Tire Secret Could Prove Catastrophic

Auto Safety Expert: Check Age Of Tires

The tires motorists depend on every day to help get them from here to there might be holding a secret that could prove catastrophic.

Not many people think about the age of their tires. Most think mileage ratings are the only determining factor in how long tires will last. Drivers should also consider how old their tires are -- not when they were bought, but when they were made, Call 6's Rafael Sanchez reported.

Safety advocate Sean Kane has spent years investigating tire failures. His group, Safety and Research Strategies Inc., documented 140 crashes involving death or serious injuries that he claims were caused by tires made at least six years before the wrecks.

"An old tire is like a ticking time bomb in many ways," Kane said. "You don't know what's going on inside it. That's what makes it so dangerous."

The parents of Bobby Crane believe their son died because of an old tire. The day before his 18th birthday, Crane and his brother were in the family's SUV when it flipped.

Police blamed tire tread separation. The tire in question was a spare that the Cranes put on the SUV less than a month before the crash.

A tire expert hired by the family determined that the tire failed because it was 14 years old.

"If I knew a tire could age to the point it was unsafe, I would never have allowed my sons to take that trip with that tire on their car," said Jack Crane, Bobby's father.

The Cranes settled out of court with Firestone.

The crux of the concern is that as tires age, the chemicals and glue that holds the layers together degrade, along with the rubber. That means the layers can come apart, leading to failure on the road.

The National Highway Traffic Safety Administration knows rubber tires ultimately break down, so the government agency is currently developing a test to determine how aging changes tire performance.

Kane said he hopes the NHTSA mandates expiration dates on tires six years after it was manufactured.

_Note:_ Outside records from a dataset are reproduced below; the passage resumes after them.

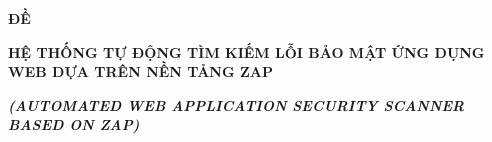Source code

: \begin{titlepage}
    \centering
    
    \vspace*{20pt}

    \textbf{\large ĐỀ  }\\
    
    \vspace{10pt}
    
    \textbf{\LARGE HỆ THỐNG TỰ ĐỘNG TÌM KIẾM LỖI BẢO MẬT ỨNG DỤNG WEB DỰA TRÊN NỀN TẢNG ZAP }

    \vspace{10pt}

    \textbf{\textsl{\large (AUTOMATED WEB APPLICATION SECURITY SCANNER BASED ON ZAP)}}
\end{titlepage}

Five major automakers, BMW, Chrysler, Ford, Toyota and Volkswagen/Audi, already warn against using tires beyond the six-year point, and three tire producers -- Bridgestone-Firestone, Continental and Michelin -- recommend a 10-year age limit.

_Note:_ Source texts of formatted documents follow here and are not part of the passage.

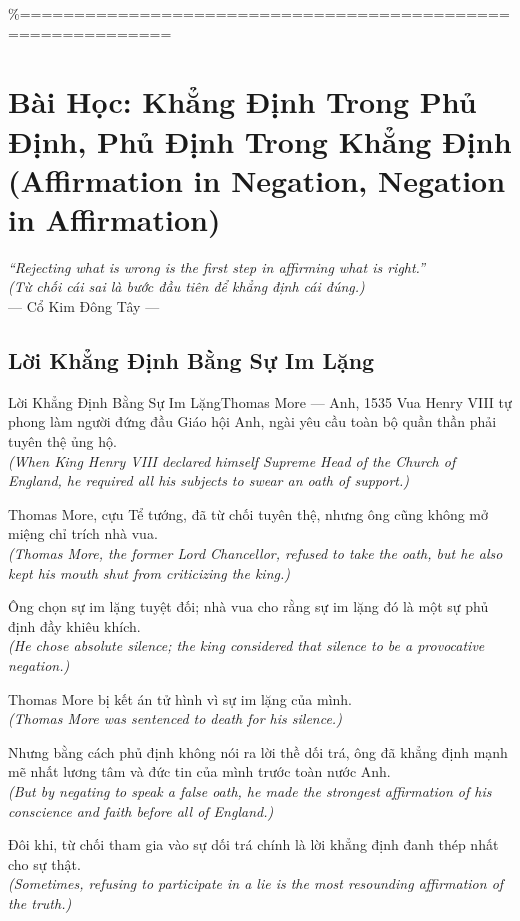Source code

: \%============================================================
\chapter{Bài Học: Khẳng Định Trong Phủ Định, Phủ Định Trong Khẳng Định (Affirmation in Negation, Negation in Affirmation)}
\begin{center}
  \textit{\color{truyengold}``Rejecting what is wrong is the first step in affirming what is right.''}\\[4pt]
  \textit{(Từ chối cái sai là bước đầu tiên để khẳng định cái đúng.)}\\[4pt]
  \small\color{truyenblue}--- Cổ Kim Đông Tây ---
\end{center}
\ngancach

\section{Lời Khẳng Định Bằng Sự Im Lặng}
\begin{truyen}{Lời Khẳng Định Bằng Sự Im Lặng}{Thomas More --- Anh, 1535}
 Vua Henry VIII tự phong làm người đứng đầu Giáo hội Anh, ngài yêu cầu toàn bộ quần thần phải tuyên thệ ủng hộ.\\[4pt]
\textit{(When King Henry VIII declared himself Supreme Head of the Church of England, he required all his subjects to swear an oath of support.)}

Thomas More, cựu Tể tướng, đã từ chối tuyên thệ, nhưng ông cũng không mở miệng chỉ trích nhà vua.\\[4pt]
\textit{(Thomas More, the former Lord Chancellor, refused to take the oath, but he also kept his mouth shut from criticizing the king.)}

Ông chọn sự im lặng tuyệt đối; nhà vua cho rằng sự im lặng đó là một sự phủ định đầy khiêu khích.\\[4pt]
\textit{(He chose absolute silence; the king considered that silence to be a provocative negation.)}

Thomas More bị kết án tử hình vì sự im lặng của mình.\\[4pt]
\textit{(Thomas More was sentenced to death for his silence.)}

Nhưng bằng cách phủ định không nói ra lời thề dối trá, ông đã khẳng định mạnh mẽ nhất lương tâm và đức tin của mình trước toàn nước Anh.\\[4pt]
\textit{(But by negating to speak a false oath, he made the strongest affirmation of his conscience and faith before all of England.)}

\end{truyen}
\begin{baihoc}
  Đôi khi, từ chối tham gia vào sự dối trá chính là lời khẳng định đanh thép nhất cho sự thật.\\[4pt]
  \textit{(Sometimes, refusing to participate in a lie is the most resounding affirmation of the truth.)}
\end{baihoc}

The Rubber Manufacturers Association, which represents tire makers, disagrees with age limits. They contend that factors such as storage, maintenance and weather are more important.

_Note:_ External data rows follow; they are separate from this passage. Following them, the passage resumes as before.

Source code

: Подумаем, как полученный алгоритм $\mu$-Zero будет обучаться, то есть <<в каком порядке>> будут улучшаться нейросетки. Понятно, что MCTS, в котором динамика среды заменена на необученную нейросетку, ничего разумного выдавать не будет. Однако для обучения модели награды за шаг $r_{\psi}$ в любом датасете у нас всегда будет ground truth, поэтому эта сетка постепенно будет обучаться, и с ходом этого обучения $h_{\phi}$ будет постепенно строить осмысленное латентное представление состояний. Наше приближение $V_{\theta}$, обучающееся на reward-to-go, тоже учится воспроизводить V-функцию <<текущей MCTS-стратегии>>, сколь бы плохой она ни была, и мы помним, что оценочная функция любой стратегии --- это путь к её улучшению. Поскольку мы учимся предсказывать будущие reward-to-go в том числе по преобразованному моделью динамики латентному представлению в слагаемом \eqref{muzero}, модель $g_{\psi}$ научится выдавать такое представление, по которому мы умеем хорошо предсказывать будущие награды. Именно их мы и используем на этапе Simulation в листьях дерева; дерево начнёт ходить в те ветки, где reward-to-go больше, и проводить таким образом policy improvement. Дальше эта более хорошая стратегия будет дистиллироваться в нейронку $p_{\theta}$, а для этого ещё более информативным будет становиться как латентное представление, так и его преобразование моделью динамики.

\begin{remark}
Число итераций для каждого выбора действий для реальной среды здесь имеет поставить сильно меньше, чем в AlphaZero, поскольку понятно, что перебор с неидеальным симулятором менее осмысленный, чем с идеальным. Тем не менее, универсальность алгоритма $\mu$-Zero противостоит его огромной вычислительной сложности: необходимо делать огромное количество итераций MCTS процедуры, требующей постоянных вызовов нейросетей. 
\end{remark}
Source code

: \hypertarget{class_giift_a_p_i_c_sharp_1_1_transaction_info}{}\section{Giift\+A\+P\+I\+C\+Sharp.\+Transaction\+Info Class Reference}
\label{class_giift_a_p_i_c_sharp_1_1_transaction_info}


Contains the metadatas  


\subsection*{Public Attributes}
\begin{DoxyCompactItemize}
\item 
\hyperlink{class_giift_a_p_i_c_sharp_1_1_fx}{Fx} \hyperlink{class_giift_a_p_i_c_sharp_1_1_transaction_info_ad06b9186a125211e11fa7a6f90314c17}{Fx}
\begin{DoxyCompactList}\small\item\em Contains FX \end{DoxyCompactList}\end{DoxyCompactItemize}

"Tires are safe. They're one of the most highly engineered products in existence today," said Dan Zelinski of the Rubber Manufacturers Association. "There is no information that can tell you exactly when, just because of its age, that a tire should be removed for performance reasons."

Call 6 found numerous tires on central Indiana store racks that were made more than six years ago.

At a Wal-Mart on Indianapolis' south side, Call 6 found non-used tires that were made in 2001 and 1999. A Car-X store on North Michigan Road was selling three non-used tires made in 2001.

At a Big O Tires shop on Indianapolis' northwest side, Call 6 bought two non-used tires that were made in 2001.

Call 6 also found plenty of used tires that were well beyond 6 years old.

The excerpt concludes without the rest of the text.